We have a CMS application that adds files into folders. we would require write rights on that folder for the purpose, but, want to avoid giving 777 rights as the site that the application is content managing is a public site.

Could somebody plz help soon.

Regards,
Suruchi

u could add the users into a group & give write permission for that group.

But still we need more info.

write permission for whom??
for every one??
for just user & group??

u can do any combination of users,group & others

ok got ur mail. I will post here as info for others too.

u want the application to be able to write? U can use the setuid fuction to set the user id of the program or application to match that of the owner of the file.

u can use to check wat is its syntax.

OR

u can set the permission recursively of your folder as such
I m setting the following permissions
user: all permissions
group:read-write permissions(somegroup)
others:read

if the application's gid is set to group "somegroup".then it can write & modify files in "myfoder" & all subfolders.
u can set the group id with setgid function. this is more easier to do than setuid.
or u can set the group for the application like this

hope this helped

will this work if i access the application from a browser. wouldn't the user then become 'nobody' as is the case generally?

may be I m not sure about that but in that case u 'have' to use setuid or setgid function in the application.

that will set the user id & group id to the value u specify,even if the application is running as a nobody

i checked... it doesn't allow the application to setuid or chmod unless 'nobody' is made the owner... which of course we can't do... any other way out... ??

What kind of CMS do you use?
Does it indeed run as the "nobody" user (via the browser)?
What web server are you running? Apache? Tomcat? Combination of both? And under which user are they running/accessing files on your system? Nobody?

Typically, Apache/Tomcat need to be started as root, to allocate port 80 (a privileged port) to listen to HTTP requests. After that, they should switch to a non-privileged user. This can be nobody, but doesn't have to be.
My Tomcat is for instance running under a dedicated user ie user "tomcat" or something like that.
This user can then be added to a group, let's say "www_users".
Furthermore, in this group, you can add one or more users that will "manage" the website.

The folders that the CMS must be able to change as well as any other folders that your web server needs to change (ie folders with logfiles), must be given permission 2770. Other folders are given 2750 or even 2700.
(note the "2" in front for setGID - which is a nice way to force the group ownership of newly created files).
All folders must have one of the management users as owner, not the dedicated webserver user (ie the "tomcat" user). This makes sure that, if anyone abused the site to create some bulshit files on the system, you can always delete them via the management user's account.
Any files created by the webserver user (ie the tomcat user) can have standard file ownership. No setUID tricks needed. Just make sure that the files are group writable (umask 007 or something like that).

Thanks... i tested that and it does help... but now i have another issue... would this work if i host the Site on a different web server and the CMS on a different one. would one web server user be recognized as an authenticated user of another web server? i suppose not...
plz let me know...

User authentication is always based on some kind of database that holds the username-password combinations.
Typical examples are:
-/etc/passwd & shadow files
-MySql databases
-your own made database file, together with some PAM authentication rules
-LDAP or NIS for central user management accross multiple systems.

The only thing you need to make sure is that both web servers use the same user authentication database.

But my first question is, why would you need to run 2 webservers?
And the second one: what kinds of authentication methods are already used on the 2 machines?
And finally, what level of security (ie encryption, certification, etc) do you want for your websites?

i do not have all the specifications of the web server as they belong to our client...

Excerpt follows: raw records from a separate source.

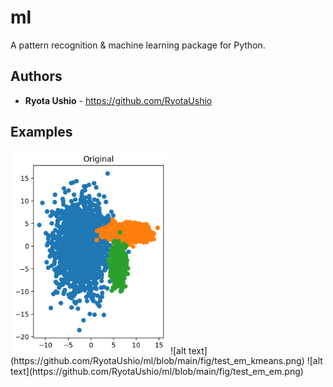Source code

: # ml
A pattern recognition & machine learning package for Python.

## Authors
* **Ryota Ushio** - https://github.com/RyotaUshio

## Examples

<img src="https://github.com/RyotaUshio/ml/blob/main/fig/test_em_original.png" width="50%" height="50%"/>
![alt text](https://github.com/RyotaUshio/ml/blob/main/fig/test_em_kmeans.png)
![alt text](https://github.com/RyotaUshio/ml/blob/main/fig/test_em_em.png)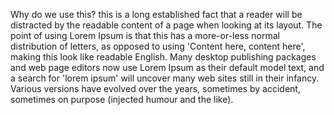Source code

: Why do we use this?
this is a long established fact that a reader will be distracted by the readable
content of a page when looking at its layout. The point of using Lorem Ipsum is that 
this has a more-or-less normal distribution of letters, as opposed to using 'Content 
here, content here', making this look like readable English. Many desktop publishing 
packages and web page editors now use Lorem Ipsum as their default model text, and a 
search for 'lorem ipsum' will uncover many web sites still in their infancy. Various 
versions have evolved over the years, sometimes by accident, sometimes on purpose 
(injected humour and the like).
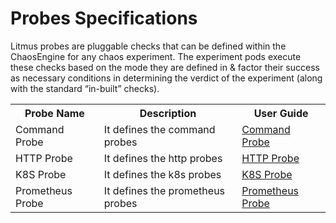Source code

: # Probes Specifications

Litmus probes are pluggable checks that can be defined within the ChaosEngine for any chaos experiment. The experiment pods execute these checks based on the mode they are defined in & factor their success as necessary conditions in determining the verdict of the experiment (along with the standard “in-built” checks).

<table>
  <tr>
    <th>Probe Name</th>
    <th>Description</th>
    <th>User Guide</th>
  </tr>
  <tr>
  <td>Command Probe</td>
  <td>It defines the command probes</td>
  <td><a href="/litmus/experiments/concepts/chaos-resources/probes/cmdProbe">Command Probe</a></td>
  </tr>
   <tr>
  <td>HTTP Probe</td>
  <td>It defines the http probes</td>
  <td><a href="/litmus/experiments/concepts/chaos-resources/probes/httpProbe">HTTP Probe</a></td>
  </tr>
   <tr>
  <td>K8S Probe</td>
  <td>It defines the k8s probes</td>
  <td><a href="/litmus/experiments/concepts/chaos-resources/probes/k8sProbe">K8S Probe</a></td>
  </tr>
   <tr>
  <td>Prometheus Probe</td>
  <td>It defines the prometheus probes</td>
  <td><a href="/litmus/experiments/concepts/chaos-resources/probes/promProbe">Prometheus Probe</a></td>
  </tr>
</table>

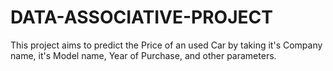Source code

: # DATA-ASSOCIATIVE-PROJECT
This project aims to predict the Price of an used Car by taking it's Company name, it's Model name, Year of Purchase, and other parameters.
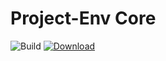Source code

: # Project-Env Core

![Build](https://github.com/Project-Env/project-env-intellij-plugin/workflows/Build/badge.svg)
[ ![Download](https://api.bintray.com/packages/project-env/maven-repo/project-env-core/images/download.svg) ](https://bintray.com/project-env/maven-repo/project-env-core/_latestVersion)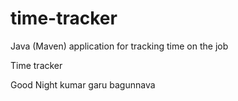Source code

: # time-tracker
Java (Maven) application for tracking time on the job

Time tracker

Good Night kumar garu 
bagunnava
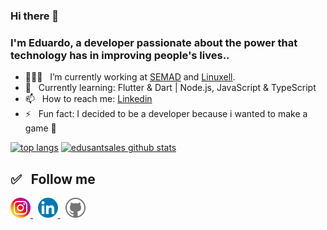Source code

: ### Hi there 👋

### I'm Eduardo, a developer passionate about the power that technology has in improving people's lives..

- 🧑🏻‍💻  &nbsp; I’m currently working at [SEMAD](https://www.meioambiente.go.gov.br/) and [Linuxell](https://portal.linuxell.com.br/).
- 🚀  &nbsp; Currently learning: Flutter & Dart | Node.js, JavaScript & TypeScript
- 📫  &nbsp; How to reach me: [Linkedin](https://linkedin.com/in/edusantsales)
- ⚡ &nbsp; Fun fact: I decided to be a developer because i wanted to make a game 👾

[![top langs](https://github-readme-stats.vercel.app/api/top-langs/?username=edusantsales&layout=compact&theme=dark)](https://github.com/edusantsales/github-readme-stats)
[![edusantsales github stats](https://github-readme-stats.vercel.app/api?username=edusantsales&show_icons=true&hide_title=true&theme=dark)](https://github.com/edusantsales/github-readme-stats)

## :white_check_mark: &nbsp; Follow me

<p align="left">
  <a href="https://www.instagram.com/edusantsales/">
    <img alt="Instagram" src="assets/social/instagram.svg" width="32" height="32">
  </a>
  &nbsp;
  <a href="https://www.linkedin.com/in/edusantsales/">
    <img alt="Linkedin" src="assets/social/linkedin.svg" width="32" height="32">
  </a>
  &nbsp;
  <a href="https://github.com/edusantsales">
    <img alt="Github" src="assets/social/github.svg" width="32" height="32">
  </a>
</p>


<!--
**edusantsales/edusantsales** is a ✨ _special_ ✨ repository because its `README.md` (this file) appears on your GitHub profile.

Here are some ideas to get you started:

- 🔭 I’m currently working on ...
- 🌱 I’m currently learning ...
- 👯 I’m looking to collaborate on ...
- 🤔 I’m looking for help with ...
- 💬 Ask me about ...
- 📫 How to reach me: ...
- 😄 Pronouns: ...
- ⚡ Fun fact: ...
-->
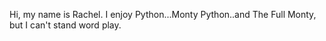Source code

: Hi, my name is Rachel. I enjoy Python...Monty Python..and The Full Monty, but I can't stand word play.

the web servers need to be seperate 'coz they do not want to host multiple sites on one server in fear of a fault that might stop functioning of all sites. so... the sites would be hosted on different machines...

Well, then you'll need to choose a system that doesn't provide such a "single point of failure" behaviour, ie that won't bring down your sites if the system breaks. If I were you, I would try to use LDAP or a central MySql database for authentication, but that's just my opinion. There are many possibilities.
It depends also on how your CMS is going to work, what authentication methods it supports, and alike.
But I have read that PAM modules allow for very flexible user authentication methods, in many ways.
I'm however no expert in these matters.